Rising Turkish Cities Offer Growing Urban Consumer Markets

Turkey features the third largest urban population in Western Europe, growing by an impressive average of 2.1% per year during 2007-2012. Istanbul, in turn, was the second most populous city in the region as of 2012, exceeded only by London. Second-tier Turkish cities are also on the rise. Altogether, this is increasing demand for urban living-related goods and services, as well as offering access to new considerable pools of consumers.

Per Capita Annual Disposable Income Growth in the Largest Turkish Cities, 2007-2012

Source: Euromonitor International

Note: Chart maps Turkish cities (with over one million inhabitants) in terms of population in 2012 and growth of per capita real annual disposable income over 2007-2012. Bubble area is proportional to per capita annual disposable income level in respective city in 2012, with its size provided in the bubble.

As is often the case in developing cities, many young Turks from rural areas are moving into metropolitan areas in search of better opportunities and lifestyles. Over 2007-2012, major Turkish cities, with over one million inhabitants each in 2012, saw their populations grow between 8% and 25% each, which is an impressive pace compared to other Western European metropolises. Turkish cities accounted for nine out of 10 of the fastest growing cities with over one million inhabitants in the region over 2007-2012.

Such notable population growth has a 2-sided impact on the development of Turkish metropolises. It has inevitably stimulated growth in the local consumer market, but rapidly multiplying residents require an adequate infrastructure and resources in order to translate into economic growth.

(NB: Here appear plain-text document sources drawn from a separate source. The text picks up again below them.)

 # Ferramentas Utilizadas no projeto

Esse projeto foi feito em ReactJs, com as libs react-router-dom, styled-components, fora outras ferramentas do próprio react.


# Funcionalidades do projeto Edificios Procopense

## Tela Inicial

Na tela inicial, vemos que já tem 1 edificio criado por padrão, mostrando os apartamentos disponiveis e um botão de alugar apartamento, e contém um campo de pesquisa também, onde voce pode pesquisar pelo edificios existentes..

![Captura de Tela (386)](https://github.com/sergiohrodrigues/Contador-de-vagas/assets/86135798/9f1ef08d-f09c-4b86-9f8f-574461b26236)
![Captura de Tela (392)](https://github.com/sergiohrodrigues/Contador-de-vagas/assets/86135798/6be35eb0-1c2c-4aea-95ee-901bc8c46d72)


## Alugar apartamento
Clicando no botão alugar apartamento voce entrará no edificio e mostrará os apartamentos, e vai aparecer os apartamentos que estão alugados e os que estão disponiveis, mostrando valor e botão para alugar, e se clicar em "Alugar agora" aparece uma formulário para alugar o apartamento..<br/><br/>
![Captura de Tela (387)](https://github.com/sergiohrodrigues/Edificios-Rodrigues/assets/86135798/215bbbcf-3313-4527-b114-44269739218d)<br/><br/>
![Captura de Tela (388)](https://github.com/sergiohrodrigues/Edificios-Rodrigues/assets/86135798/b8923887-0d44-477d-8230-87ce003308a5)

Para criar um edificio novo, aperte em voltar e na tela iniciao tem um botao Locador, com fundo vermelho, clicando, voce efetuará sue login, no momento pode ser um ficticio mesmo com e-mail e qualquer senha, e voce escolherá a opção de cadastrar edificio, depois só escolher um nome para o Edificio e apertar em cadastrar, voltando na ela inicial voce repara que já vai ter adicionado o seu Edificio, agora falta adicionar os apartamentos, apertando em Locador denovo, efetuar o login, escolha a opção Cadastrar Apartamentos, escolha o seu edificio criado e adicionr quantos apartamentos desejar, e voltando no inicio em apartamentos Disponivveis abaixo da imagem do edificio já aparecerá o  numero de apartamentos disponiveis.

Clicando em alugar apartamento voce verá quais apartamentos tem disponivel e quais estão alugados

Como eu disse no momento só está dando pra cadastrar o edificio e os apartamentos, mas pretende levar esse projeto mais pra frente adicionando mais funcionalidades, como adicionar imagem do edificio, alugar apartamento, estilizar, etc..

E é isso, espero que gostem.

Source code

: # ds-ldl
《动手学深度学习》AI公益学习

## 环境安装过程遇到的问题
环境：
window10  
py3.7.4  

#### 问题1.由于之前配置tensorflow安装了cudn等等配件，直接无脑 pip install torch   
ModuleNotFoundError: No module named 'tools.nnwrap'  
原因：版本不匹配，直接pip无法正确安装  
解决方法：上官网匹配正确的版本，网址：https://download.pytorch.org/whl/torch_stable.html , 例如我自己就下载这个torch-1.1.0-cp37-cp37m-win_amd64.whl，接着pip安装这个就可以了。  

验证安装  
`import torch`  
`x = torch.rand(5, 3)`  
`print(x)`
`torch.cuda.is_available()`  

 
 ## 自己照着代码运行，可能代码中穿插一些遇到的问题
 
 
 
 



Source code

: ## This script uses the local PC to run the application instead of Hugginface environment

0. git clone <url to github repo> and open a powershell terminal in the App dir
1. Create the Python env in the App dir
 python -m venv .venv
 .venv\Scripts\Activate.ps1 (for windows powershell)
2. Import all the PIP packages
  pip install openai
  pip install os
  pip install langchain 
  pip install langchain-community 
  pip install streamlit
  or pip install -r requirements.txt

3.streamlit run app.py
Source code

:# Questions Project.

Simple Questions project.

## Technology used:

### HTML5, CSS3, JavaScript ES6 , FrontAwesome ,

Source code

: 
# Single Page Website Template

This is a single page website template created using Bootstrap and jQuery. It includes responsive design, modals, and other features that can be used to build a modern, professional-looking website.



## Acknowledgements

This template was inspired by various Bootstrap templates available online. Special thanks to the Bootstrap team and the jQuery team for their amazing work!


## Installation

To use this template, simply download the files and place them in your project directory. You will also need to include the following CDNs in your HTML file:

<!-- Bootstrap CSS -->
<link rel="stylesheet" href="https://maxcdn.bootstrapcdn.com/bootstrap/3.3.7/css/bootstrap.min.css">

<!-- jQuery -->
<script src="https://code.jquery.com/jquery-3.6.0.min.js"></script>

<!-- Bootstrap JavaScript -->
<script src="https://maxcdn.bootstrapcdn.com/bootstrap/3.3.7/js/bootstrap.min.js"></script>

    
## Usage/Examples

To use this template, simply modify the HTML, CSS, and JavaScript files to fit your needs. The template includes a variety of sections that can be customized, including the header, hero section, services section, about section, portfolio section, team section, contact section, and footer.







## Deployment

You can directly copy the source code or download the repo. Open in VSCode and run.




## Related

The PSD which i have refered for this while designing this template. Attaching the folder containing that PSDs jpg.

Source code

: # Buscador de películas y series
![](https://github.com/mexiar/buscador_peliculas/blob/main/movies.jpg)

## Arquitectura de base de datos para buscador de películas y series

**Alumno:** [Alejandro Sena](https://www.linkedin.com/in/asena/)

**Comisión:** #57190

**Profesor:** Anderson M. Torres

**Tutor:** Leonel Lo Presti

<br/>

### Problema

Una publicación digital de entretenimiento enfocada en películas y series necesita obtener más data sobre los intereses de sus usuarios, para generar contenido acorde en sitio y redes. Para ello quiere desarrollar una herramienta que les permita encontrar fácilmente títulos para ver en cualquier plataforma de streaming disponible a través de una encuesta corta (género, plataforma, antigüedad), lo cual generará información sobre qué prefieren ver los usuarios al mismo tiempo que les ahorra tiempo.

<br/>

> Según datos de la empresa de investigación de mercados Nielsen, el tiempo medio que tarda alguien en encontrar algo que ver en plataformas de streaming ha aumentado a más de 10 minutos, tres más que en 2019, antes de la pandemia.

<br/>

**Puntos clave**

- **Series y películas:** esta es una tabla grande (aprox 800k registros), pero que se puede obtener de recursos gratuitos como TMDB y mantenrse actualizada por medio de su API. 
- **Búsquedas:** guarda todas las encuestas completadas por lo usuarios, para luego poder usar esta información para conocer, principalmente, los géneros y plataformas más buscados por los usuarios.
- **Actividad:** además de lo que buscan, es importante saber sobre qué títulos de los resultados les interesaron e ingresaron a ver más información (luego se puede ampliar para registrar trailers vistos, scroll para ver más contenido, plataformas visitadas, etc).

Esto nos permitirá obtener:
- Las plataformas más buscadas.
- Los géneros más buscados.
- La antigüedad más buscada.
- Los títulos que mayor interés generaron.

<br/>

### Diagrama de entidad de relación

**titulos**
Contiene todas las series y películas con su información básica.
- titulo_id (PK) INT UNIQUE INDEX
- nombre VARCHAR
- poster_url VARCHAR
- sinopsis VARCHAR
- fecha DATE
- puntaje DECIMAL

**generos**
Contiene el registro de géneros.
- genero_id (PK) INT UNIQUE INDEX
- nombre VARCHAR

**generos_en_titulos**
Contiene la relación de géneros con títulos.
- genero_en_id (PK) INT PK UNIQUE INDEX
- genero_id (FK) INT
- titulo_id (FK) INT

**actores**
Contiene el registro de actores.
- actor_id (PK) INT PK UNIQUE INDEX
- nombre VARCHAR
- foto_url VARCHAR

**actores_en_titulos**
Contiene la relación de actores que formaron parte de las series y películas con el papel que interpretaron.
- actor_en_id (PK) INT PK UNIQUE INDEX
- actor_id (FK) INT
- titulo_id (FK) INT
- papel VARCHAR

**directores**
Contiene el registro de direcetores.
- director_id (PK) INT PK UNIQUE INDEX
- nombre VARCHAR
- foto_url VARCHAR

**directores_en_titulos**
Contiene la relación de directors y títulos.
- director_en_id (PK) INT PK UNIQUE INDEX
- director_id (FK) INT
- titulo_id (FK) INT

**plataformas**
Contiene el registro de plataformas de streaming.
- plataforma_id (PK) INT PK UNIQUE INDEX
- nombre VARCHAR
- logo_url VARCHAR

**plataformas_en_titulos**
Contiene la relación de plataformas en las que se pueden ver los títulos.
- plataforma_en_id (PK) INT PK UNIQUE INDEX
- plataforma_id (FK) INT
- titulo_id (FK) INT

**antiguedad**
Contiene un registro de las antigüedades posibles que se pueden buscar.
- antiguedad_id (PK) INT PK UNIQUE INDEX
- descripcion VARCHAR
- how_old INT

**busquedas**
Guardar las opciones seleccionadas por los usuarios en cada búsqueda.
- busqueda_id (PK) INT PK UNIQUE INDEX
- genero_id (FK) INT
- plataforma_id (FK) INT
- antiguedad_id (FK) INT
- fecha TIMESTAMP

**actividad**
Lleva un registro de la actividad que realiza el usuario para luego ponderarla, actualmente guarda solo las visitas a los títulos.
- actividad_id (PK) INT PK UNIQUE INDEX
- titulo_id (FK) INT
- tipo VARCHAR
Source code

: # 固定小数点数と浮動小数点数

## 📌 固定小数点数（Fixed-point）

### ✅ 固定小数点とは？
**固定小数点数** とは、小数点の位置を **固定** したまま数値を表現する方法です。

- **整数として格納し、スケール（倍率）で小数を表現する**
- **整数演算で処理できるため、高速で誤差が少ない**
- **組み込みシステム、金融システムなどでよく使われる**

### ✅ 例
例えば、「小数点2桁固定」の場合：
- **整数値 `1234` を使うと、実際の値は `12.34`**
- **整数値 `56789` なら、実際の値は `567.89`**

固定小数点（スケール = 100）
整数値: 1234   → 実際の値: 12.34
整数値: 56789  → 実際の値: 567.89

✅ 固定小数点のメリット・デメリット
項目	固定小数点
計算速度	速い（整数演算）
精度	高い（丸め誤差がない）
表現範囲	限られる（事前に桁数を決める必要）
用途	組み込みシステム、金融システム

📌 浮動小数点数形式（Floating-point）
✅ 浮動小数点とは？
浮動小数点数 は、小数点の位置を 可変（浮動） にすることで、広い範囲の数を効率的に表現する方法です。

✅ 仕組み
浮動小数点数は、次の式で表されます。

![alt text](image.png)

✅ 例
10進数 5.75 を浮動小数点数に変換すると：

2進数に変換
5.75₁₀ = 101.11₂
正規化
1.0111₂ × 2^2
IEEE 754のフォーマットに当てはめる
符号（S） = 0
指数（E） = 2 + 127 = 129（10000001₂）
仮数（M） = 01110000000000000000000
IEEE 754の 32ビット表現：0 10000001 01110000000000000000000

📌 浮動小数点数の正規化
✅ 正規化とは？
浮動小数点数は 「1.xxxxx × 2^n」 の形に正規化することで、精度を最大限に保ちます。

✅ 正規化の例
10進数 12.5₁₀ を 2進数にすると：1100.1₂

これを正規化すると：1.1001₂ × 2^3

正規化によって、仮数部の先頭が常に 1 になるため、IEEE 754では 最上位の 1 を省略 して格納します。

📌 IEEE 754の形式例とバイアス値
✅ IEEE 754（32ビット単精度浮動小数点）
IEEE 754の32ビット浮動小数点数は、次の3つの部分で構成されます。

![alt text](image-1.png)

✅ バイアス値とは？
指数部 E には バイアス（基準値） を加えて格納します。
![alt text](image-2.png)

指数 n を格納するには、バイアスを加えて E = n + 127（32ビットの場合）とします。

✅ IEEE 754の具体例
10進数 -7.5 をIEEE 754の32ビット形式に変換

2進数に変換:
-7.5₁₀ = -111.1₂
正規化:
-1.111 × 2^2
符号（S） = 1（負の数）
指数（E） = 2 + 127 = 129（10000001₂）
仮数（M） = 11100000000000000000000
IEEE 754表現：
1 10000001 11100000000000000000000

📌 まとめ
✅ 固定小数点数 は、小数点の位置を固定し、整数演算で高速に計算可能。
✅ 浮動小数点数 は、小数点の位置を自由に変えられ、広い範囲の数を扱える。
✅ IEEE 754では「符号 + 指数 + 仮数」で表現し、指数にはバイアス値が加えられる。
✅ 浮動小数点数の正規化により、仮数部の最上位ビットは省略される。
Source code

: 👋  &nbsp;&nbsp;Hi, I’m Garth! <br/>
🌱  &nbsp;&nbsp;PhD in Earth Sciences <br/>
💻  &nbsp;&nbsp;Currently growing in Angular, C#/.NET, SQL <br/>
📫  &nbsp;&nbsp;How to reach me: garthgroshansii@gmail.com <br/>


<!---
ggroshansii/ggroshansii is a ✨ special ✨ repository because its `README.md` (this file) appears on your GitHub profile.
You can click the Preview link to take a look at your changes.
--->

Increasing Consumer Spending Power

Over 2007-2012, major Turkish cities saw per capita real annual disposable incomes surge between 4% and 27% each, with the highest per capita income level being registered in Istanbul (US$11,200 in 2012) and Ankara (US$9,200). It has created expanding marketing opportunities, especially those related to goods and services targeted towards modern living in a city. For example, in Istanbul, growth in spending was strongest on education (52% increase in real consumer expenditure over 2007-2012), housing (36%), communications (28%) and leisure and recreation (28%).

Residents of large Turkish metropolises tend to lead wealthier lives as urban consumers have higher purchasing power than rural inhabitants. Consumer expenditure per household in Istanbul and Ankara has consistently been higher than the national level (US$36,700, US$31,800 and US$29,000, respectively, in 2012). Even though it is significantly less than the respective figure in London (US$59,800 in 2012), the gap between Turkish and developed Western European metropolises is gradually decreasing.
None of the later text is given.